## Exercise material:
- Opening Delimiter -
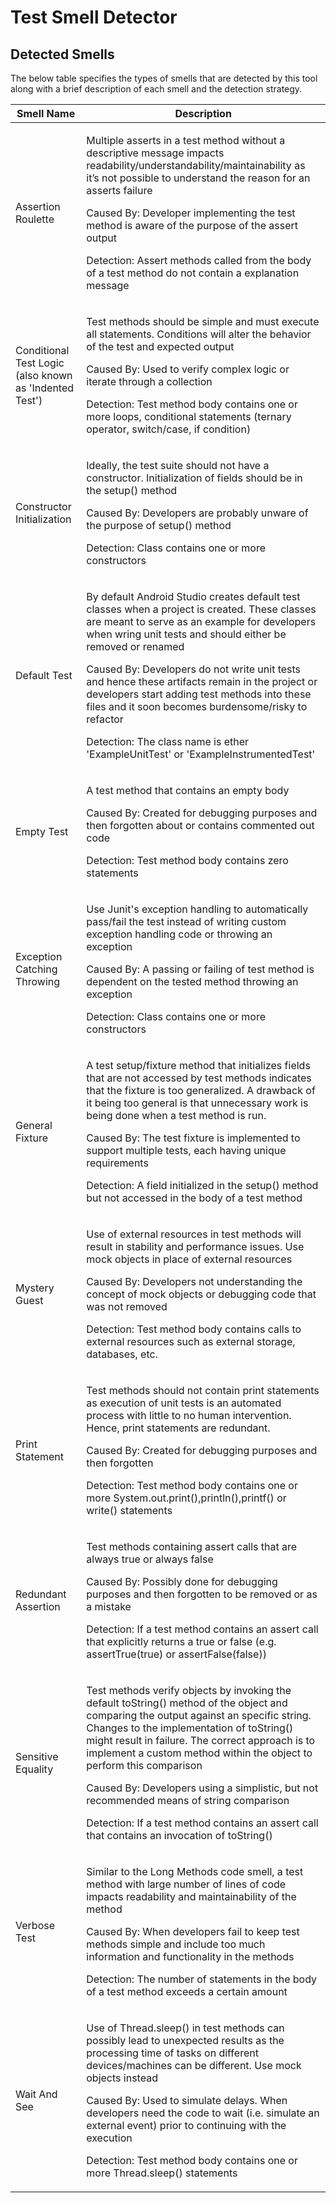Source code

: # Test Smell Detector

## Detected Smells
The below table specifies the types of smells that are detected by this tool along with a brief description of each smell and the detection strategy. 
<table>
    <thead>
        <tr>
            <th>Smell Name</th>
            <th>Description</th>
        </tr>
    </thead>
    <tbody>
        <tr>
            <td>Assertion Roulette</td>
            <td>
                <p>Multiple asserts in a test method without a descriptive message impacts readability/understandability/maintainability as it’s not possible to understand the reason for an asserts failure </p>
                <p>Caused By: Developer implementing the test method is aware of the purpose of the assert output</p>
                <p>Detection: Assert methods called from the body of a test method do not contain a explanation message</p>          
            </td>
        </tr>
        <tr>
            <td>Conditional Test Logic (also known as 'Indented Test')</td>
            <td>
                <p>Test methods should be simple and must execute all statements. Conditions will alter the behavior of the test and expected output</p>
                <p>Caused By: Used to verify complex logic or iterate through a collection</p>
                <p>Detection: Test method body contains one or more  loops, conditional statements (ternary operator, switch/case, if condition)</p>             
            </td>
        </tr>
        <tr>
            <td>Constructor Initialization</td>
            <td>
                <p>Ideally, the test suite should not have a constructor. Initialization of fields should be in the setup() method</p>
                <p>Caused By: Developers are probably unware of the purpose of setup() method</p>
                <p>Detection: Class contains one or more constructors</p>             
            </td>            
        </tr>
        <tr>
            <td>Default Test</td>
            <td>
                <p>By default Android Studio creates default test classes when a project is created. These classes are meant to serve as an example for developers when wring unit tests and should either be removed or renamed</p>
                <p>Caused By: Developers do not write unit tests and hence these artifacts remain in the project or developers start adding test methods into these files and it soon becomes burdensome/risky to refactor</p>
                <p>Detection: The class name is ether 'ExampleUnitTest' or 'ExampleInstrumentedTest'</p>             
            </td>
        </tr>
        <tr>
            <td>Empty Test</td>
            <td>
                <p>A test method that contains an empty body</p>
                <p>Caused By: Created for debugging purposes and then forgotten about or contains commented out code</p>
                <p>Detection: Test method body contains zero statements</p>             
            </td>
        </tr>
        <tr>
            <td>Exception Catching Throwing</td>
            <td>
                <p>Use Junit's exception handling to automatically pass/fail the test instead of writing custom exception handling code or throwing an exception</p>
                <p>Caused By: A passing or failing of test method is dependent on the tested method throwing an exception</p>
                <p>Detection: Class contains one or more constructors</p> 
            </td>
        </tr>
        <tr>
            <td>General Fixture</td>
            <td>
                <p>A test setup/fixture method that initializes fields that are not accessed by test methods indicates that the fixture is too generalized. A drawback of it being too general is that unnecessary work is being done when a test method is run.</p>
                <p>Caused By: The test fixture is implemented to support multiple tests, each having unique requirements</p>
                <p>Detection: A field initialized in the setup() method but not accessed in the body of a test method</p>             
            </td>
        </tr>
        <tr>
            <td>Mystery Guest</td>
            <td>
                <p>Use of external resources in test methods will result in stability and performance issues. Use mock objects in place of external resources</p>
                <p>Caused By: Developers not understanding the concept of mock objects or debugging code that was not removed</p>
                <p>Detection: Test method body contains calls to external resources such as external storage, databases, etc.</p>             
            </td>
        </tr>
        <tr>
            <td>Print Statement</td>
            <td>
                <p>Test methods should not contain print statements as execution of unit tests is an automated process with little to no human intervention. Hence, print statements are redundant.</p>
                <p>Caused By: Created for debugging purposes and then forgotten</p>
                <p>Detection: Test method body contains one or more  System.out.print(),println(),printf() or write() statements</p>             
            </td>
        </tr>
        <tr>
            <td>Redundant Assertion</td>
            <td>
                <p>Test methods containing assert calls that are always true or always false</p>
                <p>Caused By: Possibly done for debugging purposes and then forgotten to be removed or as a mistake</p>
                <p>Detection: If a test method contains an assert call that explicitly returns a true or false (e.g. assertTrue(true) or assertFalse(false))</p>             
            </td>            
        </tr> 
        <tr>
            <td>Sensitive Equality</td>
            <td>
                <p>Test methods verify objects by invoking the default toString() method of the object and comparing the output against an specific string. Changes to the implementation of toString() might result in failure. The correct approach is to implement a custom method within the object to perform this comparison</p>
                <p>Caused By: Developers using a simplistic, but not recommended means of string comparison </p>
                <p>Detection: If a test method contains an assert call that contains an invocation of toString()</p>             
            </td> 
        </tr> 
        <tr>
            <td>Verbose Test</td>
             <td>
                 <p>Similar to the Long Methods code smell, a test method with large number of lines of code impacts readability and maintainability of the method</p>
                 <p>Caused By: When developers fail to keep test methods simple and include too much information and functionality in the methods</p>
                 <p>Detection: The number of statements in the body of a test method exceeds a certain amount</p>
             </td> 
        </tr>                                                             
        <tr>
            <td>Wait And See</td>
            <td>
                <p>Use of Thread.sleep() in test methods can possibly lead to unexpected results as the processing time of tasks on different devices/machines can be different. Use mock objects instead</p>
                <p>Caused By: Used to simulate delays. When developers need the code to wait (i.e. simulate an external event) prior to continuing with the execution</p>
                <p>Detection: Test method body contains one or more Thread.sleep() statements</p>
            </td>             
        </tr> 
  </tbody>
</table>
- Closing Delimiter -
## Requirement:
Could the data be reproduced exactly, with the pictures omitted?

## Written solution:
Source code

: # Test Smell Detector

## Detected Smells
The below table specifies the types of smells that are detected by this tool along with a brief description of each smell and the detection strategy. 
<table>
    <thead>
        <tr>
            <th>Smell Name</th>
            <th>Description</th>
        </tr>
    </thead>
    <tbody>
        <tr>
            <td>Assertion Roulette</td>
            <td>
                <p>Multiple asserts in a test method without a descriptive message impacts readability/understandability/maintainability as it’s not possible to understand the reason for an asserts failure </p>
                <p>Caused By: Developer implementing the test method is aware of the purpose of the assert output</p>
                <p>Detection: Assert methods called from the body of a test method do not contain a explanation message</p>          
            </td>
        </tr>
        <tr>
            <td>Conditional Test Logic (also known as 'Indented Test')</td>
            <td>
                <p>Test methods should be simple and must execute all statements. Conditions will alter the behavior of the test and expected output</p>
                <p>Caused By: Used to verify complex logic or iterate through a collection</p>
                <p>Detection: Test method body contains one or more  loops, conditional statements (ternary operator, switch/case, if condition)</p>             
            </td>
        </tr>
        <tr>
            <td>Constructor Initialization</td>
            <td>
                <p>Ideally, the test suite should not have a constructor. Initialization of fields should be in the setup() method</p>
                <p>Caused By: Developers are probably unware of the purpose of setup() method</p>
                <p>Detection: Class contains one or more constructors</p>             
            </td>            
        </tr>
        <tr>
            <td>Default Test</td>
            <td>
                <p>By default Android Studio creates default test classes when a project is created. These classes are meant to serve as an example for developers when wring unit tests and should either be removed or renamed</p>
                <p>Caused By: Developers do not write unit tests and hence these artifacts remain in the project or developers start adding test methods into these files and it soon becomes burdensome/risky to refactor</p>
                <p>Detection: The class name is ether 'ExampleUnitTest' or 'ExampleInstrumentedTest'</p>             
            </td>
        </tr>
        <tr>
            <td>Empty Test</td>
            <td>
                <p>A test method that contains an empty body</p>
                <p>Caused By: Created for debugging purposes and then forgotten about or contains commented out code</p>
                <p>Detection: Test method body contains zero statements</p>             
            </td>
        </tr>
        <tr>
            <td>Exception Catching Throwing</td>
            <td>
                <p>Use Junit's exception handling to automatically pass/fail the test instead of writing custom exception handling code or throwing an exception</p>
                <p>Caused By: A passing or failing of test method is dependent on the tested method throwing an exception</p>
                <p>Detection: Class contains one or more constructors</p> 
            </td>
        </tr>
        <tr>
            <td>General Fixture</td>
            <td>
                <p>A test setup/fixture method that initializes fields that are not accessed by test methods indicates that the fixture is too generalized. A drawback of it being too general is that unnecessary work is being done when a test method is run.</p>
                <p>Caused By: The test fixture is implemented to support multiple tests, each having unique requirements</p>
                <p>Detection: A field initialized in the setup() method but not accessed in the body of a test method</p>             
            </td>
        </tr>
        <tr>
            <td>Mystery Guest</td>
            <td>
                <p>Use of external resources in test methods will result in stability and performance issues. Use mock objects in place of external resources</p>
                <p>Caused By: Developers not understanding the concept of mock objects or debugging code that was not removed</p>
                <p>Detection: Test method body contains calls to external resources such as external storage, databases, etc.</p>             
            </td>
        </tr>
        <tr>
            <td>Print Statement</td>
            <td>
                <p>Test methods should not contain print statements as execution of unit tests is an automated process with little to no human intervention. Hence, print statements are redundant.</p>
                <p>Caused By: Created for debugging purposes and then forgotten</p>
                <p>Detection: Test method body contains one or more  System.out.print(),println(),printf() or write() statements</p>             
            </td>
        </tr>
        <tr>
            <td>Redundant Assertion</td>
            <td>
                <p>Test methods containing assert calls that are always true or always false</p>
                <p>Caused By: Possibly done for debugging purposes and then forgotten to be removed or as a mistake</p>
                <p>Detection: If a test method contains an assert call that explicitly returns a true or false (e.g. assertTrue(true) or assertFalse(false))</p>             
            </td>            
        </tr> 
        <tr>
            <td>Sensitive Equality</td>
            <td>
                <p>Test methods verify objects by invoking the default toString() method of the object and comparing the output against an specific string. Changes to the implementation of toString() might result in failure. The correct approach is to implement a custom method within the object to perform this comparison</p>
                <p>Caused By: Developers using a simplistic, but not recommended means of string comparison </p>
                <p>Detection: If a test method contains an assert call that contains an invocation of toString()</p>             
            </td> 
        </tr> 
        <tr>
            <td>Verbose Test</td>
             <td>
                 <p>Similar to the Long Methods code smell, a test method with large number of lines of code impacts readability and maintainability of the method</p>
                 <p>Caused By: When developers fail to keep test methods simple and include too much information and functionality in the methods</p>
                 <p>Detection: The number of statements in the body of a test method exceeds a certain amount</p>
             </td> 
        </tr>                                                             
        <tr>
            <td>Wait And See</td>
            <td>
                <p>Use of Thread.sleep() in test methods can possibly lead to unexpected results as the processing time of tasks on different devices/machines can be different. Use mock objects instead</p>
                <p>Caused By: Used to simulate delays. When developers need the code to wait (i.e. simulate an external event) prior to continuing with the execution</p>
                <p>Detection: Test method body contains one or more Thread.sleep() statements</p>
            </td>             
        </tr> 
  </tbody>
</table>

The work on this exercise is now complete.